How Commercial Studios Solved the Same Problems

The Legend of Zelda: Ocarina of Time decompilation project provides exact, compilable C source for how Nintendo approached these tradeoffs. The world is divided into scenes (discrete areas) and rooms (sub-areas within a scene). The Hyrule Field overworld is a single large scene that fits in RDRAM as a unit. Transitions between areas occur during controlled fade-outs; the game loads the next scene synchronously while the screen is dark. There is no background streaming in the conventional sense. Scene data is stored contiguously on the 32 MB ROM so that each scene loads in a single sequential PI DMA burst.

Within a scene, the engine maintains a fixed actor table with a hard ceiling around 100 entries. Actors beyond a distance threshold are evicted from the table entirely and recreated when the player approaches again. The texture management in OoT reflects the TMEM constraint throughout: most in-world textures are 32x32 or smaller, and draw call ordering within each display list groups geometry by shared texture where possible.

Banjo-Tooie went further. Rare’s 2000 game targets the Expansion Pak (8 MB required) and features worlds substantially larger than any OoT area, with connections between zones that do not require full scene transitions. Rare partitioned worlds into sub-areas connected by portals and used PI DMA to prefetch the neighboring sub-area while the player was still in the current one. The doubled RDRAM budget made this tractable; on 4 MB it would require much tighter geometry budgets per sub-area.

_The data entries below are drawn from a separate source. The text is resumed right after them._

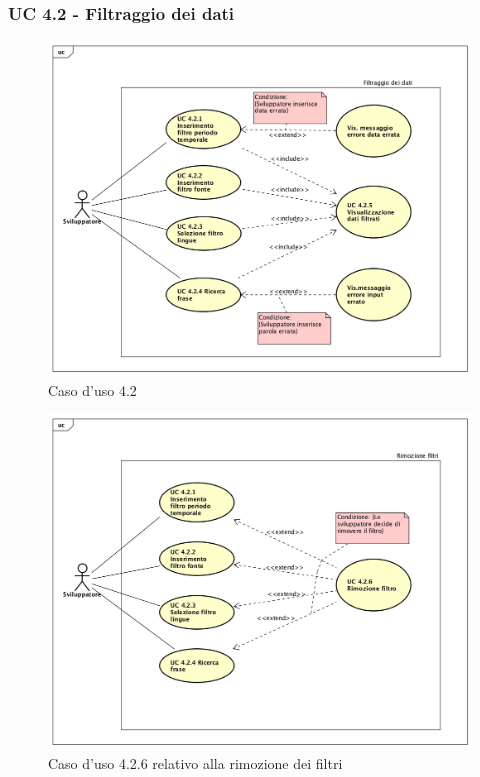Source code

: \subsubsection{UC 4.2 - Filtraggio dei dati}
\begin{figure}[H]
\centering
\includegraphics[width=17cm]{img/UC420.png} 
\caption{Caso d'uso 4.2}\label{fig:420}
\end{figure}
\begin{figure}[H]
\centering
\includegraphics[width=17cm]{img/UC426.png} 
\caption{Caso d'uso 4.2.6 relativo alla rimozione dei filtri}\label{fig:426}
\end{figure}
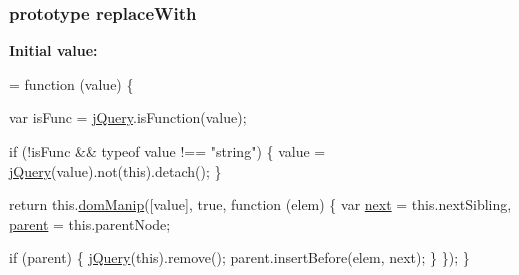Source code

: \subsubsection[{\texorpdfstring{replace\+With}{replaceWith}}]{ {\bf prototype} replace\+With}\hypertarget{jquery-2_82_81-vsdoc_8js_adefc41a8d3d9f7f534df4b2171d70141}{}\label{jquery-2_82_81-vsdoc_8js_adefc41a8d3d9f7f534df4b2171d70141}
{\bfseries Initial value\+:}
\begin{DoxyCode}
= \textcolor{keyword}{function} (value) \{
        

        var isFunc = \hyperlink{jquery-2_82_81-vsdoc_8js_add5237586d970a38a81f990e8eb28c6c}{jQuery}.isFunction(value);

        
        
        \textcolor{keywordflow}{if} (!isFunc && typeof value !== \textcolor{stringliteral}{"string"}) \{
            value = \hyperlink{jquery-2_82_81-vsdoc_8js_add5237586d970a38a81f990e8eb28c6c}{jQuery}(value).not(\textcolor{keyword}{this}).detach();
        \}

        \textcolor{keywordflow}{return} this.\hyperlink{jquery-2_82_81-vsdoc_8js_a00a63bd312ef048290dc1755ccb8bae4}{domManip}([value], \textcolor{keyword}{true}, \textcolor{keyword}{function} (elem) \{
            var \hyperlink{jquery-2_82_81-vsdoc_8js_a61213ec31ab21de6b8fbe75332157524}{next} = this.nextSibling,
                \hyperlink{jquery-2_82_81-vsdoc_8js_aed9b5e7a755bcccb282f9b06c00a6822}{parent} = this.parentNode;

            \textcolor{keywordflow}{if} (parent) \{
                \hyperlink{jquery-2_82_81-vsdoc_8js_add5237586d970a38a81f990e8eb28c6c}{jQuery}(\textcolor{keyword}{this}).remove();
                parent.insertBefore(elem, next);
            \}
        \});
    \}
\end{DoxyCode}
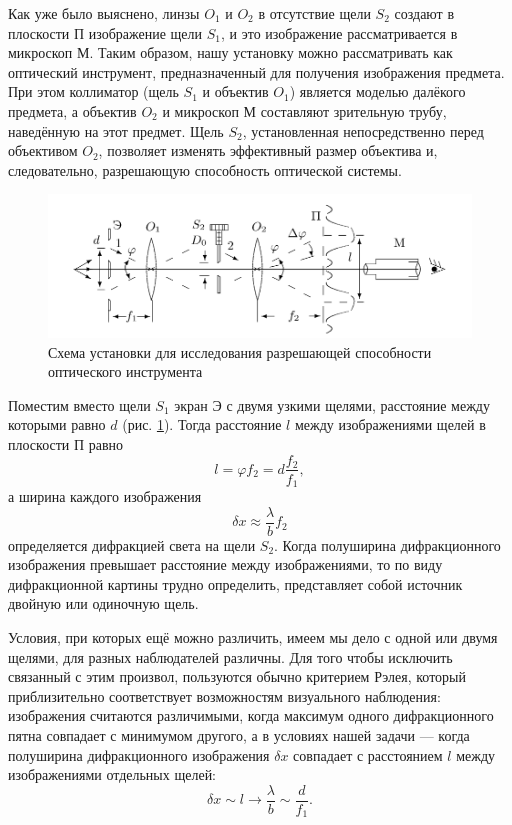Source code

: \documentclass[a4paper,12pt]{article}
\begin{document}
Как уже было выяснено, линзы $O_1$ и $ O_2$ в отсутствие щели $S_2$ создают в плоскости П изображение щели $S_1$, и это изображение рассматривается в микроскоп М. Таким образом, нашу установку можно рассматривать как оптический инструмент, предназначенный для получения изображения предмета. При этом коллиматор (щель $S_1$ и объектив $O_1$) является моделью далёкого предмета, а объектив $O_2$ и микроскоп М составляют зрительную трубу, наведённую на этот предмет.
Щель $S_2$, установленная непосредственно перед объективом $O_2$, позволяет изменять эффективный размер объектива и, следовательно, разрешающую способность оптической системы.

\begin{figure}[H]
	\centering
	\includegraphics[scale=0.]{оптический инструмент.png}
	\caption{Схема установки для исследования разрешающей
		способности оптического инструмента}
	\label{labG}
\end{figure}

Поместим вместо щели $S_1$ экран Э с двумя узкими щелями, расстояние между которыми равно $d$ (рис. \ref{labG}). Тогда расстояние $l$ между изображениями щелей в плоскости П равно
\begin{equation}
l = \varphi f_2 = d \dfrac{f_2}{f_1},
\end{equation}
а ширина каждого изображения
\begin{equation}
\delta x \approx \dfrac{\lambda}{b} f_2
\end{equation}
определяется дифракцией света на щели $S_2$. Когда полуширина дифракционного изображения превышает расстояние между изображениями, то по виду дифракционной картины трудно определить, представляет собой источник двойную или одиночную щель.

Условия, при которых ещё можно различить, имеем мы дело с одной или двумя щелями, для разных наблюдателей различны. Для того чтобы исключить связанный с этим произвол, пользуются обычно критерием Рэлея, который приблизительно соответствует возможностям визуального наблюдения: изображения считаются различимыми, когда максимум одного дифракционного пятна совпадает с минимумом другого, а в условиях нашей задачи --- когда полуширина дифракционного изображения $\delta x$ совпадает с расстоянием $l$ между изображениями отдельных щелей:
\begin{equation}
\delta x \sim l \to \dfrac{\lambda}{b} \sim \dfrac{d}{f_1}.
\end{equation}
\end{document}
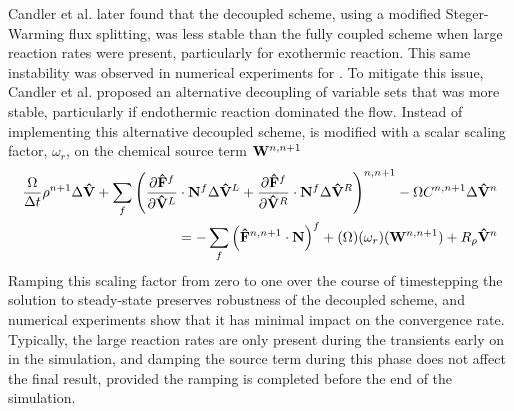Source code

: Candler et al.\cite{candler2013analysis} later found that the decoupled scheme,
using a modified Steger-Warming flux splitting, was less stable than the fully
coupled scheme when large reaction rates were present, particularly for
exothermic reaction.  This same instability was observed in numerical
experiments for .  To mitigate this issue, Candler et
al. proposed an alternative decoupling of variable sets that was more stable,
particularly if endothermic reaction dominated the flow.  Instead of
implementing this alternative decoupled scheme,  is
modified with a scalar scaling factor, $\omega_r$, on the chemical source term
$\mathbf W^{n,n+1}$
\begin{equation} 
  \begin{split}
    \frac{\Omega}{\Delta t} \rho^{n+1} \Delta\mathbf{\hat{V}} + 
    \sum\limits_{f}^{}{ \left( 
      \frac{\partial \mathbf{\hat{F}}^f}{\partial \mathbf{\hat{V}}^L} \cdot \mathbf{N}^f \Delta \mathbf{\hat{V}}^L 
    + \frac{\partial \mathbf{\hat{F}}^f}{\partial \mathbf{\hat{V}}^R} \cdot \mathbf{N}^f \Delta \mathbf{\hat{V}}^R 
    \right)^{n,n+1}} 
    - \Omega C^{n,n+1} \Delta \mathbf{\hat{V}}^n \\ 
    = -\sum\limits_{f}^{}{
      \left( \mathbf{\hat{F}}^{n,n+1} \cdot \mathbf{N} \right)^f 
    } 
    + (\Omega)(\omega_r)(\mathbf W^{n, n+1}) + R_\rho \mathbf{\hat{V}}^n
  \end{split}
  \label{decoupled-with-scaling}
\end{equation}
Ramping this scaling factor from zero to one over the course of timestepping the
solution to steady-state preserves robustness of the decoupled scheme, and
numerical experiments show that it has minimal impact on the convergence rate.
Typically, the large reaction rates are only present during the transients early
on in the simulation, and damping the source term during this phase does not
affect the final result, provided the ramping is completed before the end of the
simulation.

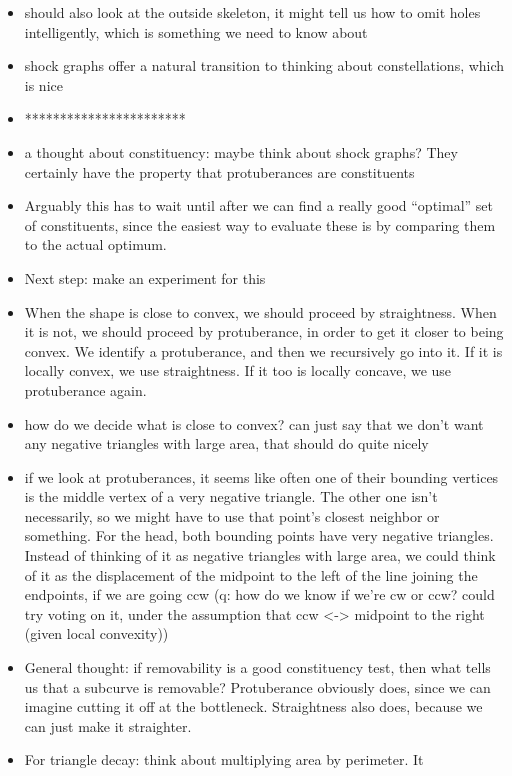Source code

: \documentclass{book}
\begin{document}
\begin{itemize}
\item should also look at the outside skeleton, it might tell us how to
    omit holes intelligently, which is something we need to know about
\item shock graphs offer a natural transition to thinking about
    constellations, which is nice
\item ***********************
\item a thought about constituency: maybe think about shock graphs? They
    certainly have the property that protuberances are constituents
\item Arguably this has to wait until after we can find a really good
    ``optimal'' set of constituents, since the easiest way to evaluate
    these is by comparing them to the actual optimum.
\item Next step: make an experiment for this
\item When the shape is close to convex, we should proceed by
    straightness. When it is not, we should proceed by protuberance,
    in order to get it closer to being convex. We identify a
    protuberance, and then we recursively go into it. If it is locally
    convex, we use straightness. If it too is locally concave, we use
    protuberance again.
\item how do we decide what is close to convex? can just say that we
    don't want any negative triangles with large area, that should do
    quite nicely
\item if we look at protuberances, it seems like often one of their
    bounding vertices is the middle vertex of a very negative
    triangle. The other one isn't necessarily, so we might have to use
    that point's closest neighbor or something. For the head, both
    bounding points have very negative triangles. Instead of thinking
    of it as negative triangles with large area, we could think of it
    as the displacement of the midpoint to the left of the line
    joining the endpoints, if we are going ccw (q: how do we know if
    we're cw or ccw? could try voting on it, under the assumption that
    ccw <-> midpoint to the right (given local convexity))
\item General thought: if removability is a good constituency test, then
    what tells us that a subcurve is removable? Protuberance obviously
    does, since we can imagine cutting it off at the bottleneck.
    Straightness also does, because we can just make it straighter.
\item For triangle decay: think about multiplying area by perimeter. It

\end{itemize}
\end{document}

The Super Mario 64 decompilation reveals a different tradeoff. SM64 uses entirely discrete courses with no streaming between them. Each course’s complete dataset fits in RDRAM as a unit, eliminating streaming complexity at the cost of strict per-course asset budgets. The engine’s simplicity is part of why the decompiled source has been ported to so many platforms.

The Modern Homebrew Stack

Building an N64 homebrew engine today means working with libdragon, the open-source SDK that provides a GCC-based toolchain, a display list API, controller input, and USB debug output via EverDrive or 64drive hardware. Recent libdragon versions include a GL 1.1-subset layer that maps OpenGL calls to the RSP/RDP pipeline, substantially lowering the entry barrier for developers without prior N64 experience.

The tiny3d engine builds on libdragon’s T3D microcode to add skinned mesh animation, texture atlases, and a full 3D rendering pipeline. It is the most complete publicly available N64 3D engine and gives open-world homebrew projects a foundation that would have been unavailable a few years ago.

The N64Brew community wiki documents the PI registers, the RSP instruction set, and audio subsystem mechanics in sufficient depth to implement DMA streaming from scratch. The annual N64Brew GameJam has produced open-source voxel renderers, raycasters, and 3D engines that collectively map the practical performance envelope of the hardware.

What This Teaches

The N64 hardware does not hide anything from you. Every texture cache miss has a measurable cost. Every DMA transfer has a latency you must account for. Every triangle submitted to the RSP occupies RSP cycle time. Open-world streaming on modern hardware involves the same fundamental mechanisms: async I/O, predictive prefetching, LOD selection, draw call batching, and texture atlas management. Modern engines implement these automatically or expose them through high-level configuration parameters.

On the N64, you implement them at the register level. The constraints are not abstractions; they are the actual numbers. Building for this hardware is a systems programming exercise that happens to produce a game. The video linked above is worth an hour of your time, and the decompilation projects for OoT, SM64, and Banjo are worth considerably more if you want to understand how the studios that shipped on this hardware thought about the same set of problems.